Should You Digg This Site Any More For Small Business Marketing?Posted by Tracy Baker on May 28, 2014 in Blog | 0 comments
A month can be a very long time in the social media world. In terms of longevity, we certainly shouldn’t automatically expect to see any site around this time next year, except perhaps for the current heavyweights. As a good example, a year or two ago you might never have thought that Digg would fall from grace so spectacularly. Yet fall it did. At one time it was rumoured that talks were in existence with Google about a buyout, but this failed to come to fruition. Shortly after that the site’s owners seem to lose their way and many of the regular people who made up the crowd sourcing base of the product took their time elsewhere.

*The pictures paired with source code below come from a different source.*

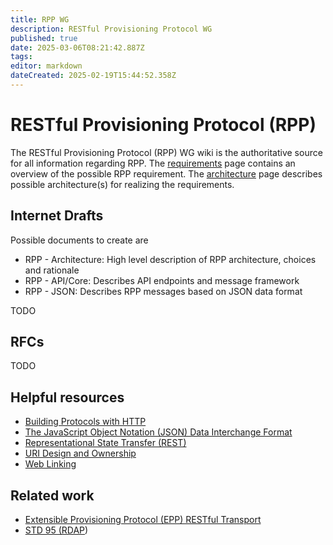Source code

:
 ```yaml
---
title: RPP WG
description: RESTful Provisioning Protocol WG
published: true
date: 2025-03-06T08:21:42.887Z
tags: 
editor: markdown
dateCreated: 2025-02-19T15:44:52.358Z
---
```


# RESTful Provisioning Protocol (RPP)
The RESTful Provisioning Protocol (RPP) WG wiki is the authoritative source for all information regarding RPP.  The [requirements](https://wiki.ietf.org/en/group/rpp/requirements) page contains an overview of the possible RPP requirement. The [architecture](https://wiki.ietf.org/en/group/rpp/rpp-architecture) page describes possible architecture(s) for realizing the requirements.

## Internet Drafts

Possible documents to create are
- RPP - Architecture: High level description of RPP architecture, choices and rationale
- RPP - API/Core: Describes API endpoints and message framework
- RPP - JSON: Describes RPP messages based on JSON data format 

TODO

## RFCs

TODO


## Helpful resources

- [Building Protocols with HTTP](https://datatracker.ietf.org/doc/html/rfc9205)
- [The JavaScript Object Notation (JSON) Data Interchange Format](https://datatracker.ietf.org/doc/html/rfc8259)
- [Representational State Transfer (REST)](https://ics.uci.edu/~fielding/pubs/dissertation/rest_arch_style.htm)
- [URI Design and Ownership](https://datatracker.ietf.org/doc/html/rfc8820)
- [Web Linking](https://datatracker.ietf.org/doc/html/rfc8288)

## Related work

- [Extensible Provisioning Protocol (EPP) RESTful Transport](https://datatracker.ietf.org/doc/draft-wullink-restful-epp/)
- [STD 95 (RDAP](https://www.rfc-editor.org/info/std95))
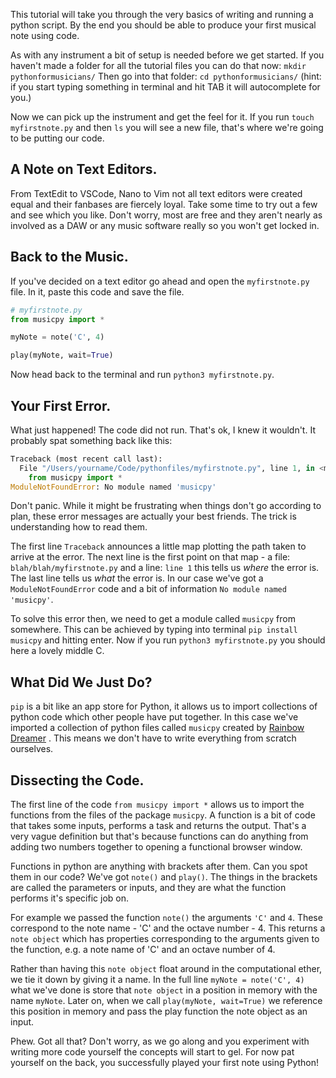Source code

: This tutorial will take you through the very basics of writing and running a python script. By the end you should be able to produce your first musical note using code.

As with any instrument a bit of setup is needed before we get started. If you haven't made a folder for all the tutorial files you can do that now:
		`mkdir pythonformusicians/`
Then go into that folder:
		`cd pythonformusicians/`
(hint: if you start typing something in terminal and hit TAB it will autocomplete for you.)

Now we can pick up the instrument and get the feel for it. If you run `touch myfirstnote.py` and then `ls` you will see a new file, that's where we're going to be putting our code.

## A Note on Text Editors.
From TextEdit to VSCode, Nano to Vim not all text editors were created equal and their fanbases are fiercely loyal. Take some time to try out a few and see which you like. Don't worry, most are free and they aren't nearly as involved as a DAW or any music software really so you won't get locked in.

## Back to the Music.
If you've decided on a text editor go ahead and open the `myfirstnote.py` file. In it, paste this code and save the file.

```python
# myfirstnote.py
from musicpy import *

myNote = note('C', 4)

play(myNote, wait=True)
```

Now head back to the terminal and run `python3 myfirstnote.py`.

## Your First Error.
What just happened! The code did not run. That's ok, I knew it wouldn't. It probably spat something back like this:
```python
Traceback (most recent call last):
  File "/Users/yourname/Code/pythonfiles/myfirstnote.py", line 1, in <module>
    from musicpy import *
ModuleNotFoundError: No module named 'musicpy'
```
Don't panic. While it might be frustrating when things don't go according to plan, these error messages are actually your best friends. The trick is understanding how to read them.

The first line `Traceback` announces a little map plotting the path taken to arrive at the error. The next line is the first point on that map - a file: `blah/blah/myfirstnote.py` and a line: `line 1` this tells us *where* the error is. The last line tells us *what* the error is. In our case we've got a  `ModuleNotFoundError` code and a bit of information `No module named 'musicpy'`. 

To solve this error then, we need to get a module called `musicpy` from somewhere. This can be achieved by typing into terminal `pip install musicpy` and hitting enter. Now if you run `python3 myfirstnote.py` you should here a lovely middle C.

## What Did We Just Do?
`pip` is a bit like an app store for Python, it allows us to import collections of python code which other people have put together. In this case we've imported a collection of python files called `musicpy` created by [Rainbow Dreamer](https://github.com/Rainbow-Dreamer/musicpy) . This means we don't have to write everything from scratch ourselves.

## Dissecting the Code.
The first line of the code `from musicpy import *` allows us to import the functions from the files of the package `musicpy`. A function is a bit of code that takes some inputs, performs a task and returns the output. That's a very vague definition but that's because functions can do anything from adding two numbers together to opening a functional browser window. 

Functions in python are anything with brackets after them. Can you spot them in our code? We've got `note()` and `play()`. The things in the brackets are called the parameters or inputs, and they are what the function performs it's specific job on. 

For example we passed the function `note()` the arguments `'C'` and `4`. These correspond to the note name - 'C' and the octave number - 4. This returns a `note object` which has properties corresponding to the arguments given to the function, e.g. a note name of 'C' and an octave number of 4. 

Rather than having this `note object` float around in the computational ether, we tie it down by giving it a name. In the full line `myNote = note('C', 4)` what we've done is store that `note object` in a position in memory with the name `myNote`. Later on, when we call `play(myNote, wait=True)` we reference this position in memory and pass the play function the note object as an input. 

Phew. Got all that? Don't worry, as we go along and you experiment with writing more code yourself the concepts will start to gel. For now pat yourself on the back, you successfully played your first note using Python!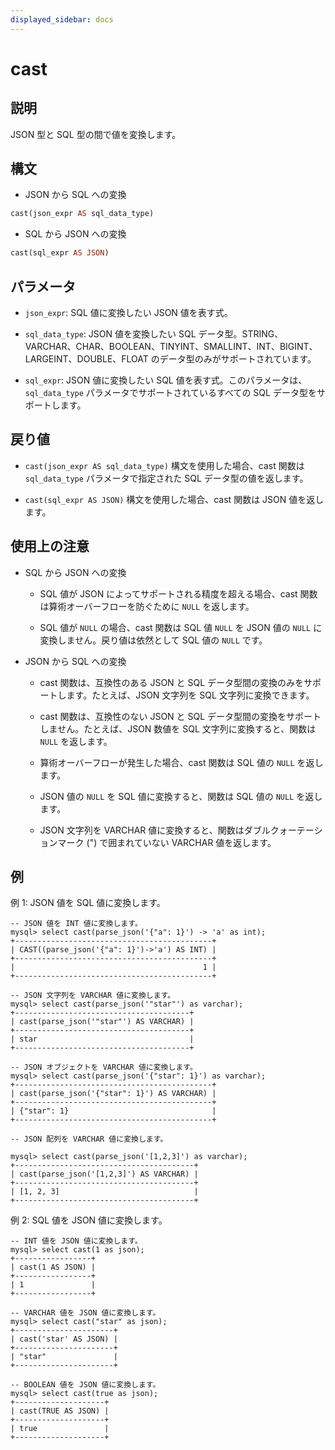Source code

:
 ```yaml
---
displayed_sidebar: docs
---
```


# cast

## 説明

JSON 型と SQL 型の間で値を変換します。

## 構文

- JSON から SQL への変換

```Haskell
cast(json_expr AS sql_data_type)
```

- SQL から JSON への変換

```Haskell
cast(sql_expr AS JSON)
```

## パラメータ

- `json_expr`: SQL 値に変換したい JSON 値を表す式。

- `sql_data_type`: JSON 値を変換したい SQL データ型。STRING、VARCHAR、CHAR、BOOLEAN、TINYINT、SMALLINT、INT、BIGINT、LARGEINT、DOUBLE、FLOAT のデータ型のみがサポートされています。

- `sql_expr`: JSON 値に変換したい SQL 値を表す式。このパラメータは、`sql_data_type` パラメータでサポートされているすべての SQL データ型をサポートします。

## 戻り値

- `cast(json_expr AS sql_data_type)` 構文を使用した場合、cast 関数は `sql_data_type` パラメータで指定された SQL データ型の値を返します。

- `cast(sql_expr AS JSON)` 構文を使用した場合、cast 関数は JSON 値を返します。

## 使用上の注意

- SQL から JSON への変換

  - SQL 値が JSON によってサポートされる精度を超える場合、cast 関数は算術オーバーフローを防ぐために `NULL` を返します。

  - SQL 値が `NULL` の場合、cast 関数は SQL 値 `NULL` を JSON 値の `NULL` に変換しません。戻り値は依然として SQL 値の `NULL` です。

- JSON から SQL への変換

  - cast 関数は、互換性のある JSON と SQL データ型間の変換のみをサポートします。たとえば、JSON 文字列を SQL 文字列に変換できます。

  - cast 関数は、互換性のない JSON と SQL データ型間の変換をサポートしません。たとえば、JSON 数値を SQL 文字列に変換すると、関数は `NULL` を返します。

  - 算術オーバーフローが発生した場合、cast 関数は SQL 値の `NULL` を返します。

  - JSON 値の `NULL` を SQL 値に変換すると、関数は SQL 値の `NULL` を返します。

  - JSON 文字列を VARCHAR 値に変換すると、関数はダブルクォーテーションマーク (") で囲まれていない VARCHAR 値を返します。

## 例

例 1: JSON 値を SQL 値に変換します。

```plaintext
-- JSON 値を INT 値に変換します。
mysql> select cast(parse_json('{"a": 1}') -> 'a' as int);
+--------------------------------------------+
| CAST((parse_json('{"a": 1}')->'a') AS INT) |
+--------------------------------------------+
|                                          1 |
+--------------------------------------------+

-- JSON 文字列を VARCHAR 値に変換します。
mysql> select cast(parse_json('"star"') as varchar);
+---------------------------------------+
| cast(parse_json('"star"') AS VARCHAR) |
+---------------------------------------+
| star                                  |
+---------------------------------------+

-- JSON オブジェクトを VARCHAR 値に変換します。
mysql> select cast(parse_json('{"star": 1}') as varchar);
+--------------------------------------------+
| cast(parse_json('{"star": 1}') AS VARCHAR) |
+--------------------------------------------+
| {"star": 1}                                |
+--------------------------------------------+

-- JSON 配列を VARCHAR 値に変換します。

mysql> select cast(parse_json('[1,2,3]') as varchar);
+----------------------------------------+
| cast(parse_json('[1,2,3]') AS VARCHAR) |
+----------------------------------------+
| [1, 2, 3]                              |
+----------------------------------------+
```

例 2: SQL 値を JSON 値に変換します。

```plaintext
-- INT 値を JSON 値に変換します。
mysql> select cast(1 as json);
+-----------------+
| cast(1 AS JSON) |
+-----------------+
| 1               |
+-----------------+

-- VARCHAR 値を JSON 値に変換します。
mysql> select cast("star" as json);
+----------------------+
| cast('star' AS JSON) |
+----------------------+
| "star"               |
+----------------------+

-- BOOLEAN 値を JSON 値に変換します。
mysql> select cast(true as json);
+--------------------+
| cast(TRUE AS JSON) |
+--------------------+
| true               |
+--------------------+
```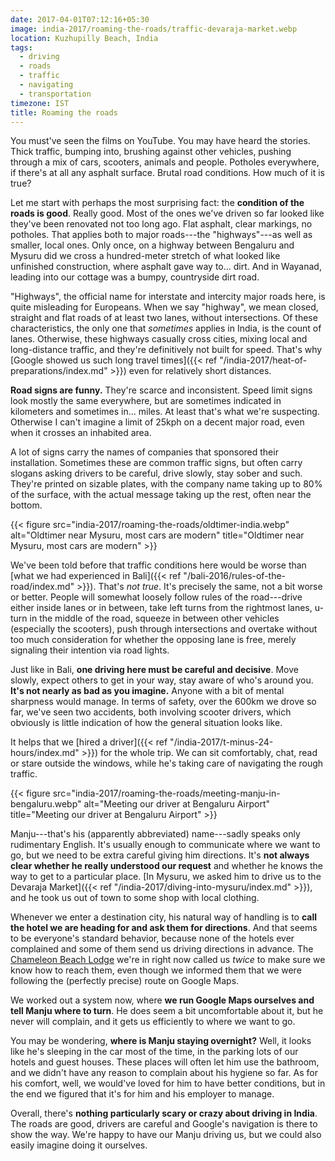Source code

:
 ```yaml
---
date: 2017-04-01T07:12:16+05:30
image: india-2017/roaming-the-roads/traffic-devaraja-market.webp
location: Kuzhupilly Beach, India
tags:
  - driving
  - roads
  - traffic
  - navigating
  - transportation
timezone: IST
title: Roaming the roads
---
```


You must've seen the films on YouTube. You may have heard the stories. Thick traffic, bumping into, brushing against other vehicles, pushing through a mix of cars, scooters, animals and people. Potholes everywhere, if there's at all any asphalt surface. Brutal road conditions. How much of it is true?

<!--more-->

Let me start with perhaps the most surprising fact: the __condition of the roads is good__. Really good. Most of the ones we've driven so far looked like they've been renovated not too long ago. Flat asphalt, clear markings, no potholes. That applies both to major roads---the "highways"---as well as smaller, local ones. Only once, on a highway between Bengaluru and Mysuru did we cross a hundred-meter stretch of what looked like unfinished construction, where asphalt gave way to... dirt. And in Wayanad, leading into our cottage was a bumpy, countryside dirt road.

"Highways", the official name for interstate and intercity major roads here, is quite misleading for Europeans. When we say "highway", we mean closed, straight and flat roads of at least two lanes, without intersections. Of these characteristics, the only one that _sometimes_ applies in India, is the count of lanes. Otherwise, these highways casually cross cities, mixing local and long-distance traffic, and they're definitively not built for speed. That's why [Google showed us such long travel times]({{< ref "/india-2017/heat-of-preparations/index.md" >}}) even for relatively short distances.

__Road signs are funny.__ They're scarce and inconsistent. Speed limit signs look mostly the same everywhere, but are sometimes indicated in kilometers and sometimes in... miles. At least that's what we're suspecting. Otherwise I can't imagine a limit of 25kph on a decent major road, even when it crosses an inhabited area.

A lot of signs carry the names of companies that sponsored their installation. Sometimes these are common traffic signs, but often carry slogans asking drivers to be careful, drive slowly, stay sober and such. They're printed on sizable plates, with the company name taking up to 80% of the surface, with the actual message taking up the rest, often near the bottom.

{{< figure src="india-2017/roaming-the-roads/oldtimer-india.webp" alt="Oldtimer near Mysuru, most cars are modern" title="Oldtimer near Mysuru, most cars are modern" >}}

We've been told before that traffic conditions here would be worse than [what we had experienced in Bali]({{< ref "/bali-2016/rules-of-the-road/index.md" >}}). That's _not true_. It's precisely the same, not a bit worse or better. People will somewhat loosely follow rules of the road---drive either inside lanes or in between, take left turns from the rightmost lanes, u-turn in the middle of the road, squeeze in between other vehicles (especially the scooters), push through intersections and overtake without too much consideration for whether the opposing lane is free, merely signaling their intention via road lights.

Just like in Bali, __one driving here must be careful and decisive__. Move slowly, expect others to get in your way, stay aware of who's around you. __It's not nearly as bad as you imagine.__ Anyone with a bit of mental sharpness would manage. In terms of safety, over the 600km we drove so far, we've seen two accidents, both involving scooter drivers, which obviously is little indication of how the general situation looks like.

It helps that we [hired a driver]({{< ref "/india-2017/t-minus-24-hours/index.md" >}}) for the whole trip. We can sit comfortably, chat, read or stare outside the windows, while he's taking care of navigating the rough traffic.

{{< figure src="india-2017/roaming-the-roads/meeting-manju-in-bengaluru.webp" alt="Meeting our driver at Bengaluru Airport" title="Meeting our driver at Bengaluru Airport" >}}

Manju---that's his (apparently abbreviated) name---sadly speaks only rudimentary English. It's usually enough to communicate where we want to go, but we need to be extra careful giving him directions. It's __not always clear whether he really understood our request__ and whether he knows the way to get to a particular place. [In Mysuru, we asked him to drive us to the Devaraja Market]({{< ref "/india-2017/diving-into-mysuru/index.md" >}}), and he took us out of town to some shop with local clothing.

Whenever we enter a destination city, his natural way of handling is to __call the hotel we are heading for and ask them for directions__. And that seems to be everyone's standard behavior, because none of the hotels ever complained and some of them send us driving directions in advance. The [Chameleon Beach Lodge][fb-chameleon-beach-lodge] we're in right now called us _twice_ to make sure we know how to reach them, even though we informed them that we were following the (perfectly precise) route on Google Maps.

We worked out a system now, where __we run Google Maps ourselves and tell Manju where to turn__. He does seem a bit uncomfortable about it, but he never will complain, and it gets us efficiently to where we want to go.

You may be wondering, __where is Manju staying overnight?__ Well, it looks like he's sleeping in the car most of the time, in the parking lots of our hotels and guest houses. These places will often let him use the bathroom, and we didn't have any reason to complain about his hygiene so far. As for his comfort, well, we would've loved for him to have better conditions, but in the end we figured that it's for him and his employer to manage.

Overall, there's __nothing particularly scary or crazy about driving in India__. The roads are good, drivers are careful and Google's navigation is there to show the way. We're happy to have our Manju driving us, but we could also easily imagine doing it ourselves.

[fb-chameleon-beach-lodge]: https://www.facebook.com/ChameleonBeachLodgeIndia/
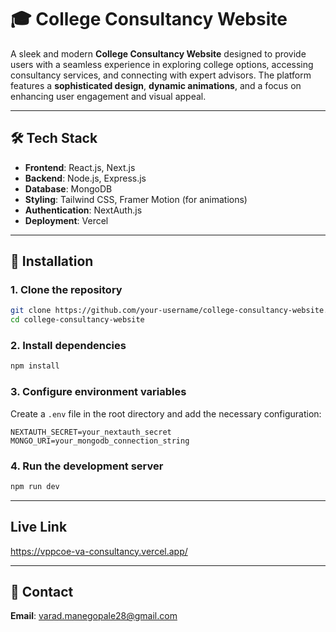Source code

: # 🎓 College Consultancy Website  

A sleek and modern **College Consultancy Website** designed to provide users with a seamless experience in exploring college options, accessing consultancy services, and connecting with expert advisors. The platform features a **sophisticated design**, **dynamic animations**, and a focus on enhancing user engagement and visual appeal.  

---

## 🛠️ Tech Stack  

- **Frontend**: React.js, Next.js  
- **Backend**: Node.js, Express.js  
- **Database**: MongoDB  
- **Styling**: Tailwind CSS, Framer Motion (for animations)  
- **Authentication**: NextAuth.js  
- **Deployment**: Vercel  

---

## 🌟 Installation  

### 1. Clone the repository  
```bash  
git clone https://github.com/your-username/college-consultancy-website.git  
cd college-consultancy-website  
```  

### 2. Install dependencies  
```bash  
npm install  
```  

### 3. Configure environment variables  
Create a `.env` file in the root directory and add the necessary configuration:  
```env  
NEXTAUTH_SECRET=your_nextauth_secret  
MONGO_URI=your_mongodb_connection_string  
```  

### 4. Run the development server  
```bash  
npm run dev  
```

---

## Live Link  

https://vppcoe-va-consultancy.vercel.app/

---

## 📧 Contact  

**Email**: varad.manegopale28@gmail.com
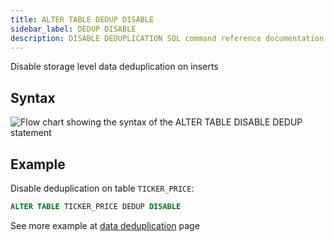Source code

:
 ```yaml
---
title: ALTER TABLE DEDUP DISABLE
sidebar_label: DEDUP DISABLE
description: DISABLE DEDUPLICATION SQL command reference documentation.
---
```


Disable storage level data deduplication on inserts

## Syntax

![Flow chart showing the syntax of the ALTER TABLE DISABLE DEDUP statement](/images/docs/diagrams/disableDedup.svg)

## Example

Disable deduplication on table `TICKER_PRICE`:

```sql
ALTER TABLE TICKER_PRICE DEDUP DISABLE
```

See more example at [data deduplication](/docs/concept/deduplication#example)
page
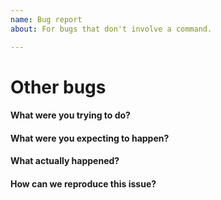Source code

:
 ```yaml
---
name: Bug report
about: For bugs that don't involve a command.

---
```


# Other bugs

<!-- 
Did you find a bug with something other than a command? Fill out the following:
-->

#### What were you trying to do?

<!-- Replace this line with a description of what you were trying to do -->

#### What were you expecting to happen?

<!-- Replace this line with a description of what you were expecting to happen -->

#### What actually happened?

<!-- Replace this line with a description of what actually happened. Include any error messages -->

#### How can we reproduce this issue?

<!-- Replace with numbered steps to reproduce the issue -->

Digg was eventually sold for a very small amount of money in relative terms and has been going through a metamorphosis during the last year. Many of the people who called Digg home in the past would probably fail to recognise it today, as the emphasis has been taken away from crowd sourcing and placed more in the hands of appointed editors.
In the old days any content that you might submit would be essentially voted on by other online users. It would be up to them to dictate whether or not Digg was a success for you in promotional terms. Back then, if your story was good enough and received enough of those crowd sourced votes then it would make it to the coveted front-page slot and undoubtedly result in an absolute torrent of traffic to your site.
In many respects these days it’s not as obvious a choice or straightforward to use Digg as it was only a couple of years back for small business marketing purposes. But there’s at least one saving grace to report and that is a replacement to the much missed Google Reader product.
Evidently in receipt of some insider information the new folks at Digg were hard at work in the background to release a replacement for the Google product during this summer. For small business owners this was an absolute godsend as the Reader product was a great way to aggregate story sources, RSS feeds and in short to have somewhere they could use as “new content central.” In addition, the small team now in charge of Digg based in New York City is actively involved in creating some novel, and news-based apps, using a lot of the knowledge and expertise gained from their other start-up site news.me.
Digg certainly has a new look and some which veteran users dislike, especially when it comes to the absence of the ability to comment on any stories. In the defence of the new owners they do say that they’re working on introducing such features in the coming weeks and months. In the meantime your virtual assistant can certainly make use of the Reader replacement, although there are a couple of other products on the market now as well that do the same thing such as Feedly.
How do you collate interesting content for reading at a later date?